Love it or hate it, Christmas music is out there. It’s been out there for a month now. A whole…month. Based on my reaction, you can probably tell that I’m not exactly partial to Christmas music. However, it’s got a great use in the worship service. With the beginning of Genesis Church, it’s been tough to do as much this year as I’d like, but stuff like that tends to happen when planning time gets cut short. Anyway, keep in mind this is somewhat tongue-in-cheek. I don’t hate these songs. I don’t hate Christmas music. I just think these lyrics are pretty weird, and that kind of makes them funny.
Away in a Manger
“The cattle are lowing, the baby awakes. But little Lord Jesus, no crying he makes.” Oh boy. I feel bad for Mary. We tend to paint baby Jesus as this superhuman no-cry, no-poop baby. Nope. There were definitely diaper changes and I’m almost positive more than a few sleepless nights. According to the song, a cow just went off in little Lord Jesus’s ear. He’s definitely crying. I popped a paper bag in my son’s general vicinity this morning and he freaked.
Hark!
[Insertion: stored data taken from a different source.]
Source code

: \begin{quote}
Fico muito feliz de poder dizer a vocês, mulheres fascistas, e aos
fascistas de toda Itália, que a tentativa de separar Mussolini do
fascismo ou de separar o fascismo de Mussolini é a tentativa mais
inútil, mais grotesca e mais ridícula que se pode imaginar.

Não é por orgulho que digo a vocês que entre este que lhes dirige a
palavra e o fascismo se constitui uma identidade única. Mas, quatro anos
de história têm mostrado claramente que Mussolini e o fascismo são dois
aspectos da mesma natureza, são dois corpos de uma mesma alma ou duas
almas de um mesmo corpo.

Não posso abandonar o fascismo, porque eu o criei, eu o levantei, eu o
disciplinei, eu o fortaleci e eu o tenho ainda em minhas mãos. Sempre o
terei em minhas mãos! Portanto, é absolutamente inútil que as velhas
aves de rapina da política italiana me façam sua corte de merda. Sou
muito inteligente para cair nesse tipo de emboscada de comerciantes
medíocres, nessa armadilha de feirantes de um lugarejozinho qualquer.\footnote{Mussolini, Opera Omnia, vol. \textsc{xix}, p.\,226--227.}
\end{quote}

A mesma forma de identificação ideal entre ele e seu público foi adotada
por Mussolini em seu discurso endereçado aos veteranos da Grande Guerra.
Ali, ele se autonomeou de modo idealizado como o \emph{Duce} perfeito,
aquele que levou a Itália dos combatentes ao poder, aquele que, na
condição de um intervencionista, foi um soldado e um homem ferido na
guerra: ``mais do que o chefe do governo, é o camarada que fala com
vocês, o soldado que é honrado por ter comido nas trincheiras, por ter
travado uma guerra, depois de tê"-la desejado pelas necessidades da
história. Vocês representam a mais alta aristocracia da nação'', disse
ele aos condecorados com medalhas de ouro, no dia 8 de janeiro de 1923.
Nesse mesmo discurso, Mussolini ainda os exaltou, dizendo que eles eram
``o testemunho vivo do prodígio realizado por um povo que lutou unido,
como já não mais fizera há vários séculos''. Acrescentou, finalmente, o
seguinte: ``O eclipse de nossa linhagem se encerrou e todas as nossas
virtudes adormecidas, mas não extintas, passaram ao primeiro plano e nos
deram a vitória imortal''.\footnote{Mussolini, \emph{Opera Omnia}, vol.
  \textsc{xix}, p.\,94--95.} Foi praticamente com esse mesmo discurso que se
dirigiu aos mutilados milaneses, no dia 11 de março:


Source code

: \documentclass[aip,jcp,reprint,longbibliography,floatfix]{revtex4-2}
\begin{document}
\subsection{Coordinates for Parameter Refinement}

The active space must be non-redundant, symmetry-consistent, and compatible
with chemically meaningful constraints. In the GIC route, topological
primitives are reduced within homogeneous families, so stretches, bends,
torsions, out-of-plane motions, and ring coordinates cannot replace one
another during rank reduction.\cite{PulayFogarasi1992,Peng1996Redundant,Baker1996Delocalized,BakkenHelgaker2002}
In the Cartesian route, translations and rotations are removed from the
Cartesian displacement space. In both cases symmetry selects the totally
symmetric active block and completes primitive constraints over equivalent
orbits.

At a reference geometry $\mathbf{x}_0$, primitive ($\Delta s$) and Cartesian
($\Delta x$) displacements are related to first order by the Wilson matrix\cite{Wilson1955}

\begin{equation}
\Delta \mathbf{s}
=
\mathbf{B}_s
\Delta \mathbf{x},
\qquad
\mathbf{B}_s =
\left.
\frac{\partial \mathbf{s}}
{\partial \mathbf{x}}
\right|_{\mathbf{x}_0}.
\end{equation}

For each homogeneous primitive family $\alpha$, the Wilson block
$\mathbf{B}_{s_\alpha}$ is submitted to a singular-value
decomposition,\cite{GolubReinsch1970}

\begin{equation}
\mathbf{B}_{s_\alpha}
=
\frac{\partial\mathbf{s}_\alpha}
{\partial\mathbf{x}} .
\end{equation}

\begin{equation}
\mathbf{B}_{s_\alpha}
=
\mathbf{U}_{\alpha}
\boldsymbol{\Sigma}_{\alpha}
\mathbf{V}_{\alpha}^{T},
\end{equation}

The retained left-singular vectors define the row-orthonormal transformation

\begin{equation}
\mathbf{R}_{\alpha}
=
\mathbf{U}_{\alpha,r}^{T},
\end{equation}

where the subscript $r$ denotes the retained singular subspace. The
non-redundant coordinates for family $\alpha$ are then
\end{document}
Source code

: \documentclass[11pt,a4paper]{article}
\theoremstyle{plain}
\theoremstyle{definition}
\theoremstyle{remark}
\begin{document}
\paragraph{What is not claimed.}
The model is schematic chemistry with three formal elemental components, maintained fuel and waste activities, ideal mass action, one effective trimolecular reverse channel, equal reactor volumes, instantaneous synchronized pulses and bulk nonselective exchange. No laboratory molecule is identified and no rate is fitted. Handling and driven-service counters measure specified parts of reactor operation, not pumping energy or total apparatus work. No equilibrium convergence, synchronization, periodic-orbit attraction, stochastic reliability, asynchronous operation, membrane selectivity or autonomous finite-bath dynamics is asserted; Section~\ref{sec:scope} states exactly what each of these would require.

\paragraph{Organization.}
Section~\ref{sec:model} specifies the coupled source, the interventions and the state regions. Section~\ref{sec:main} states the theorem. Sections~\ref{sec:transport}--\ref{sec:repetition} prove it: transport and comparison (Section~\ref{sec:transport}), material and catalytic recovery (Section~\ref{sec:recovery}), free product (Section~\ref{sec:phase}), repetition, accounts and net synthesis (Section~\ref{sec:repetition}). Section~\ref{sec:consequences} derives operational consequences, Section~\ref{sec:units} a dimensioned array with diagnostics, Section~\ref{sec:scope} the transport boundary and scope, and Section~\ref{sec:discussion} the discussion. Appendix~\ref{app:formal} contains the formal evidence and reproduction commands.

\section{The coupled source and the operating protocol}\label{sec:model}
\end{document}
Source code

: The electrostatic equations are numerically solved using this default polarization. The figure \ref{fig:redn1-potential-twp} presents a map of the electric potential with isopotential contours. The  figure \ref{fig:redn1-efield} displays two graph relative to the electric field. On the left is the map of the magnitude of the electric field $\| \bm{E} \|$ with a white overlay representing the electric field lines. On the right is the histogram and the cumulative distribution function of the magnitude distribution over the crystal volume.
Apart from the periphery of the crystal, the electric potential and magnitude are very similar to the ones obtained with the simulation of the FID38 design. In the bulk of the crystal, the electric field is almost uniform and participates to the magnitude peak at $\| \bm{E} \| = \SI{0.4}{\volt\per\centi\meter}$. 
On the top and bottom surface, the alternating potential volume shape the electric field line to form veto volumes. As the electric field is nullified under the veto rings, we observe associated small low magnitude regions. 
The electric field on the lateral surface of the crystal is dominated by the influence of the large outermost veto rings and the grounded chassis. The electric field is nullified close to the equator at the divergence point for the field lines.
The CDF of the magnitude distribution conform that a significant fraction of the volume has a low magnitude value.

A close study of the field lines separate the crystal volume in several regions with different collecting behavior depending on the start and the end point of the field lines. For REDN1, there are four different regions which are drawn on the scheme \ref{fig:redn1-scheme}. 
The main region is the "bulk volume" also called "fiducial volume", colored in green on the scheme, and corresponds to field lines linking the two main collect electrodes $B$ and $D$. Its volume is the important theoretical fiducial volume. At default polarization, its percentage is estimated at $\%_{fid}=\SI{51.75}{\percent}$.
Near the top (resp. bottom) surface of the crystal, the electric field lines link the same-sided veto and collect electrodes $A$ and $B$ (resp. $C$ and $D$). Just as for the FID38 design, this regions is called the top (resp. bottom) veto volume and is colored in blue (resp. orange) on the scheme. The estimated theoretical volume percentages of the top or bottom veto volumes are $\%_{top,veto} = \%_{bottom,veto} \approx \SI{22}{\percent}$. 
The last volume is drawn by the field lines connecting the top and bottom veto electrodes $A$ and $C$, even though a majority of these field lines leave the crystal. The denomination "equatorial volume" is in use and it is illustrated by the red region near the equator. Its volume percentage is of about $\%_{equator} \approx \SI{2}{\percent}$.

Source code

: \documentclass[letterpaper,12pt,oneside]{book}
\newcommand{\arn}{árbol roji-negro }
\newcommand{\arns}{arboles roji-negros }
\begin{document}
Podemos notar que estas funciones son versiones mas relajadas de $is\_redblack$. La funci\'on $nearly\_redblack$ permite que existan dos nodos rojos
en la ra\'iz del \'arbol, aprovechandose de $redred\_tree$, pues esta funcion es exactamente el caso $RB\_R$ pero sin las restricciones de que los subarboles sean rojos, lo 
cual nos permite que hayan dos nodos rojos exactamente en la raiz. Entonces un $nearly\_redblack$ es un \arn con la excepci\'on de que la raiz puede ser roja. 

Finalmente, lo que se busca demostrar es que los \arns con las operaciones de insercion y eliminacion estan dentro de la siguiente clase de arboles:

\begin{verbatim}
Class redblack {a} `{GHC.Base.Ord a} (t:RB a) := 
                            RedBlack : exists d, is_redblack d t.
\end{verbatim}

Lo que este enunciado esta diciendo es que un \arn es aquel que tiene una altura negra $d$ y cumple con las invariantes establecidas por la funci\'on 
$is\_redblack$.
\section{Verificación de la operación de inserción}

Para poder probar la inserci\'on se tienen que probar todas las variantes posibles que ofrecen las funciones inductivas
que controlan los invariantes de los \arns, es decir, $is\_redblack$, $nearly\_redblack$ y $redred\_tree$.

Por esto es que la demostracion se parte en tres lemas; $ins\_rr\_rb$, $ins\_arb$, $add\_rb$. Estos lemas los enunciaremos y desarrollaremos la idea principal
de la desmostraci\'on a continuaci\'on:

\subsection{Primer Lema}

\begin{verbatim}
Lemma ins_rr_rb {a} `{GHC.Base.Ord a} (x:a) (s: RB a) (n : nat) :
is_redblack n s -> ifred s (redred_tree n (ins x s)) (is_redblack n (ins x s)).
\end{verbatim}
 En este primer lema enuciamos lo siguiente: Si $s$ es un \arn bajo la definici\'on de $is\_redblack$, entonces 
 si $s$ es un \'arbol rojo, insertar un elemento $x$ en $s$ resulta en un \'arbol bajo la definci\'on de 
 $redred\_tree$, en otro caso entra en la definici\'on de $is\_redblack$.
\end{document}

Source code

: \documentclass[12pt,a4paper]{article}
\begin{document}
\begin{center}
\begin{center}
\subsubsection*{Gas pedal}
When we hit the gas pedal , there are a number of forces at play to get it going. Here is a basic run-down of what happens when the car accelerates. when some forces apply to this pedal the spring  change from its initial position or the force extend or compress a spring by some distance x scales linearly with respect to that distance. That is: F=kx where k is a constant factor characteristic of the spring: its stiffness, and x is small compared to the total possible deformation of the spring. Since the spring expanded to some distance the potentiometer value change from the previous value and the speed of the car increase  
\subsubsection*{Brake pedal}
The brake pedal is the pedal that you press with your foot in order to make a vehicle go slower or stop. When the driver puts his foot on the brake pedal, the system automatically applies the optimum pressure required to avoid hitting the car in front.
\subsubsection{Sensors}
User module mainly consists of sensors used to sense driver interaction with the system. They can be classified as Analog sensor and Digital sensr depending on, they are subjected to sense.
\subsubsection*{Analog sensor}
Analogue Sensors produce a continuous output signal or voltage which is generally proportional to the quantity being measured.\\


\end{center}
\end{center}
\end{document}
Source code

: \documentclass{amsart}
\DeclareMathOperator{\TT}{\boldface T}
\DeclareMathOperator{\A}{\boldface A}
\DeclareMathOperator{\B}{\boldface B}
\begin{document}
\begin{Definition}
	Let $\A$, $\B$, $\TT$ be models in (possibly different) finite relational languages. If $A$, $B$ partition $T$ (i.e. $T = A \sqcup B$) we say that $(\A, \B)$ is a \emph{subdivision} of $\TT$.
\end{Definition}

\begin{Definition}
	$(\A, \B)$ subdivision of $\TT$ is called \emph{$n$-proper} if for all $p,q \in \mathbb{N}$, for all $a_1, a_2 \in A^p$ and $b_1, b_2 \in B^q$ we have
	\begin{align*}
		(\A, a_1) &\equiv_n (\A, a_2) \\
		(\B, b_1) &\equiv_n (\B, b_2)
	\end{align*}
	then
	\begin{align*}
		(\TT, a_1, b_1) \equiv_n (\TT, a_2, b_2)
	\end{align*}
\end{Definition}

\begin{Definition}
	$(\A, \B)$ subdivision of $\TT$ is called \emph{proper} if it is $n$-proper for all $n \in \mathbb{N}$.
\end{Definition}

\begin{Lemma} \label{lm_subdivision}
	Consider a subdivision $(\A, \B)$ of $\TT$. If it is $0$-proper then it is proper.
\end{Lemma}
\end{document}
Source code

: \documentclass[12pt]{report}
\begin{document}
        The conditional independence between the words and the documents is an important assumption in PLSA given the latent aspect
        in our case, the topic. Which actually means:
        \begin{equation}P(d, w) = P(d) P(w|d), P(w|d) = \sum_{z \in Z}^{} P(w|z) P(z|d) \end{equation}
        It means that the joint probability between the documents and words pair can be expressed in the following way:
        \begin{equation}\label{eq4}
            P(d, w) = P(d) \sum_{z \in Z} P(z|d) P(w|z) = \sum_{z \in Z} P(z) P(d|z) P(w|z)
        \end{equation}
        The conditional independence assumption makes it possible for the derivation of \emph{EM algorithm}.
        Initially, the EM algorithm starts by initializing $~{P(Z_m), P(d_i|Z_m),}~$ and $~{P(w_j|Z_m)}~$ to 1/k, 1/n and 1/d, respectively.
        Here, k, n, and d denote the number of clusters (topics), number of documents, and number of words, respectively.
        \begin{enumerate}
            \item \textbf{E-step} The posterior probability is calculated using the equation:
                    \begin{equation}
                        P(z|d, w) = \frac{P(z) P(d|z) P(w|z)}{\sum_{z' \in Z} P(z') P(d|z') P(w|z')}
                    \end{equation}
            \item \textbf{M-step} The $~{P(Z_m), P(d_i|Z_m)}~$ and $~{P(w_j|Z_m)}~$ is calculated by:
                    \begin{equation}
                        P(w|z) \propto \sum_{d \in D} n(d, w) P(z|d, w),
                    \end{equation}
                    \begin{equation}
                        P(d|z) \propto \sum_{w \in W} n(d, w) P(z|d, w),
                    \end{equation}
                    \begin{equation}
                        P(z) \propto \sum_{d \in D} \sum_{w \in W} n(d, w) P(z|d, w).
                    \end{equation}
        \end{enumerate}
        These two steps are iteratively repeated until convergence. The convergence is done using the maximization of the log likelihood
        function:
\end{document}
The Herald Angels Sing
This one really needs no explanation. Dear unnamed teen in our youth group, I’m looking at you. It was not the first time, nor will it be the last that I am asked which angel is “Harold.”
What Child is This
“Come peasant, king, to own him.” Of course, peasants and kings alike can receive the gift of salvation from Christ. But isn’t “own” just a little bit of a stretch? Owning people kind of brings some slavery issues to mind. Or at least some massive inequality issues of people as property. I get what they’re saying here, I just think the phrasing needs to be…not that.
Mary, Did You Know?
One of my favorite Twitter accounts is @ChrchCurmudgeon. I didn’t misspell that, there’s no “U” in church (insert bad church sign joke here). And one of my favorite posts by this user every single year is…
“Yup, she knew. Angel told her.”
Seriously though. Mary, did you know? Pretty sure she did. If the virgin pregnancy, visit from the angel, and random worshippers showing up didn’t clue her in to the fact that he was actually the Savior, she’s kind of missing it.
Little Drummer Boy
First, let’s be serious. Again, this actual crying baby (see number 1) gets a visit from a loud, obnoxious guest. I am a drummer, and I know we’re a little obnoxious. And loud. I feel as if Mary would not have been happy with this situation. I get mad when people ring the doorbell when my son is asleep. I really just can’t imagine a situation where a random door-to-door drummer shows up and is like “Hey…I don’t have any gifts, but would you mind if I beat on this drum for a while for your kid?” Nope. Go away. If you want to worship the Savior while he’s napping, please do. But do it quietly. Otherwise, you’re taking care of him. And what’s up with an ox and lamb keeping time? I think no.